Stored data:
--- --- ---

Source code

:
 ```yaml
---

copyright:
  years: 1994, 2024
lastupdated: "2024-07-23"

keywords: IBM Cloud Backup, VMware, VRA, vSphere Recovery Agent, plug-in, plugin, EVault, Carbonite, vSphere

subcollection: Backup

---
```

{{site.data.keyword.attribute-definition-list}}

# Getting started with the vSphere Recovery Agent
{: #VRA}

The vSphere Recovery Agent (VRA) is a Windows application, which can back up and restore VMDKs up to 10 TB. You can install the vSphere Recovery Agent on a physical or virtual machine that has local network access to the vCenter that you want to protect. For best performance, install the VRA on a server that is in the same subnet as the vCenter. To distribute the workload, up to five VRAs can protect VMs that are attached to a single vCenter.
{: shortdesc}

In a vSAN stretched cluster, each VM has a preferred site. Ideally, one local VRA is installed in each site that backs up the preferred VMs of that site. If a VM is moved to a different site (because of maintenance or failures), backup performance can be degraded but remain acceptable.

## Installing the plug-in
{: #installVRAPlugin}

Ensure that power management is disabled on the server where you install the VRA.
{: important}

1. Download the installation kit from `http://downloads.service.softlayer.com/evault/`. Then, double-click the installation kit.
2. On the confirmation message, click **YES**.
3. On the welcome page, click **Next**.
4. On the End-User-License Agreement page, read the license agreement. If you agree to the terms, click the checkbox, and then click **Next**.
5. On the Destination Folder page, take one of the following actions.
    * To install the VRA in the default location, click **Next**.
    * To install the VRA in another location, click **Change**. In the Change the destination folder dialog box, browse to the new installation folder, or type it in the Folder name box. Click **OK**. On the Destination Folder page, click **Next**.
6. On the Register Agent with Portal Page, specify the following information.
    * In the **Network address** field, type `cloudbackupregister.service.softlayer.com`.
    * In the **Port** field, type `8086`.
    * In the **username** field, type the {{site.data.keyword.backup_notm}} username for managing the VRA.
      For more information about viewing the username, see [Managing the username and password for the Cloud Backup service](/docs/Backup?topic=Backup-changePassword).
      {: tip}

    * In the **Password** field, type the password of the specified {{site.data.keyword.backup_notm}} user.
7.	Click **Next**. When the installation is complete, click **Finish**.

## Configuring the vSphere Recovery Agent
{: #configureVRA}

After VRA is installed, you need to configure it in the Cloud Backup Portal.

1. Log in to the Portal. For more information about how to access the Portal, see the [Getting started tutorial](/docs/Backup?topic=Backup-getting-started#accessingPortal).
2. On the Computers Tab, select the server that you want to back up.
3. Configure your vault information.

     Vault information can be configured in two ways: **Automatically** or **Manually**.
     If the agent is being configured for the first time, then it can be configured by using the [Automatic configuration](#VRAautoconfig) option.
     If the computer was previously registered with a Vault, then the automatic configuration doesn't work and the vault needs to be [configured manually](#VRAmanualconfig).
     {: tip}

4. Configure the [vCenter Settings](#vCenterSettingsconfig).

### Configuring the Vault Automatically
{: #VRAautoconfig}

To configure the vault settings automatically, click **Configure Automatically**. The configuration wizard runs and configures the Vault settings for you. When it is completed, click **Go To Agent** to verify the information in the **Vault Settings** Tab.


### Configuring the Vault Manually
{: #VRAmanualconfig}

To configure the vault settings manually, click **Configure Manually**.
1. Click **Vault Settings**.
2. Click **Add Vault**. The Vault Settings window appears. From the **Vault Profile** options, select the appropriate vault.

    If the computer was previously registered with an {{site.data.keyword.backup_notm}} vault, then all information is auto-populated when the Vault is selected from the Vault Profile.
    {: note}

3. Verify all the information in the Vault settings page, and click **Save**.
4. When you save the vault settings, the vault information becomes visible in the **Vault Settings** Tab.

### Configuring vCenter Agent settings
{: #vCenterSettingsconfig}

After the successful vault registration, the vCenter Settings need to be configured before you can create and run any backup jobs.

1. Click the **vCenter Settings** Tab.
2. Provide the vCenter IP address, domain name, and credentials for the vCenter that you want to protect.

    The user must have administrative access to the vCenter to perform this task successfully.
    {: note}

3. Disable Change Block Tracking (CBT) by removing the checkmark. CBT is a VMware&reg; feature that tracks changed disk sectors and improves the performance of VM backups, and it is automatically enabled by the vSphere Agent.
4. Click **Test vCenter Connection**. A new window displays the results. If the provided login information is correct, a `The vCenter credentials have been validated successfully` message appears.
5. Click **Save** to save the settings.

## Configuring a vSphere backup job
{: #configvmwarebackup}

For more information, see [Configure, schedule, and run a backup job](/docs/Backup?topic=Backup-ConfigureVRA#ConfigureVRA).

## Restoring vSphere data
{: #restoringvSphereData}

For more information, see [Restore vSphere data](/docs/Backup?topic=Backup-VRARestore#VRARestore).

--- --- ---

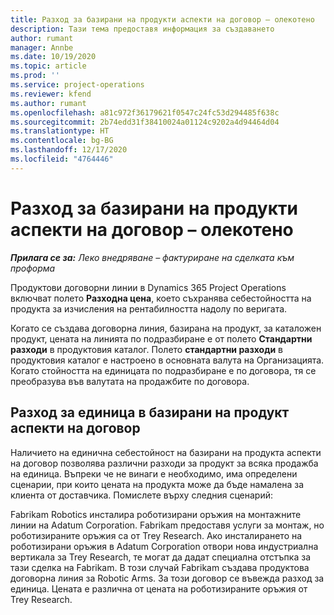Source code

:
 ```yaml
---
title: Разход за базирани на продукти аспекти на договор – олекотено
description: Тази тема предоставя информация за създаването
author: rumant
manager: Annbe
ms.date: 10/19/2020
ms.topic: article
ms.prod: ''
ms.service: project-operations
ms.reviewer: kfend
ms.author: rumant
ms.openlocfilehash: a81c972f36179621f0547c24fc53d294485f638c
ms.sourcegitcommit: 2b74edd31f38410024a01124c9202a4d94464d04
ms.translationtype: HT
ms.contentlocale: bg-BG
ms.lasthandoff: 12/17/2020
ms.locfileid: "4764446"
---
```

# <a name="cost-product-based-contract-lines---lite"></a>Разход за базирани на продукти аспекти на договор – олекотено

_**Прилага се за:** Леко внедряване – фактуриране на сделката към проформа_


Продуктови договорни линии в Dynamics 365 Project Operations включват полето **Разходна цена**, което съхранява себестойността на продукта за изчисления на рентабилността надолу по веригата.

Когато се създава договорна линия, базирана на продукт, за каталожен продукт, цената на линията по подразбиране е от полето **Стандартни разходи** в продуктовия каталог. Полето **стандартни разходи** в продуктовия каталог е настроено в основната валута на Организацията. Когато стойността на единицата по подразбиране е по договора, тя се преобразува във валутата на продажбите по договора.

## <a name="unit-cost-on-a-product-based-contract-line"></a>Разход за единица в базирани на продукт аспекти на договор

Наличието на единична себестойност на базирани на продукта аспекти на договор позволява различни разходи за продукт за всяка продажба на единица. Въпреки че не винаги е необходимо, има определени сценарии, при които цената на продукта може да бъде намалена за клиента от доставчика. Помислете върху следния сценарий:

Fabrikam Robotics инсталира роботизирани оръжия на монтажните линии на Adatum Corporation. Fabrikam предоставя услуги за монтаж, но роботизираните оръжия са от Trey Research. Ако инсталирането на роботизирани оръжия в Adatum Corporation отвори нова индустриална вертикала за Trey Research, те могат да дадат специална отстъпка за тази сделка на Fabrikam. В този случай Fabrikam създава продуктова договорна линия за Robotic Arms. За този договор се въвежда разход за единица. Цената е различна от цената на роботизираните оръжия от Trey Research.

--- --- ---

**Exercise instructions:**
Review the preceding data and report every line that includes the string "vCenterSettingsconfig".

**Answer to the problem:**
4. Configure the [vCenter Settings](#vCenterSettingsconfig).
{: #vCenterSettingsconfig}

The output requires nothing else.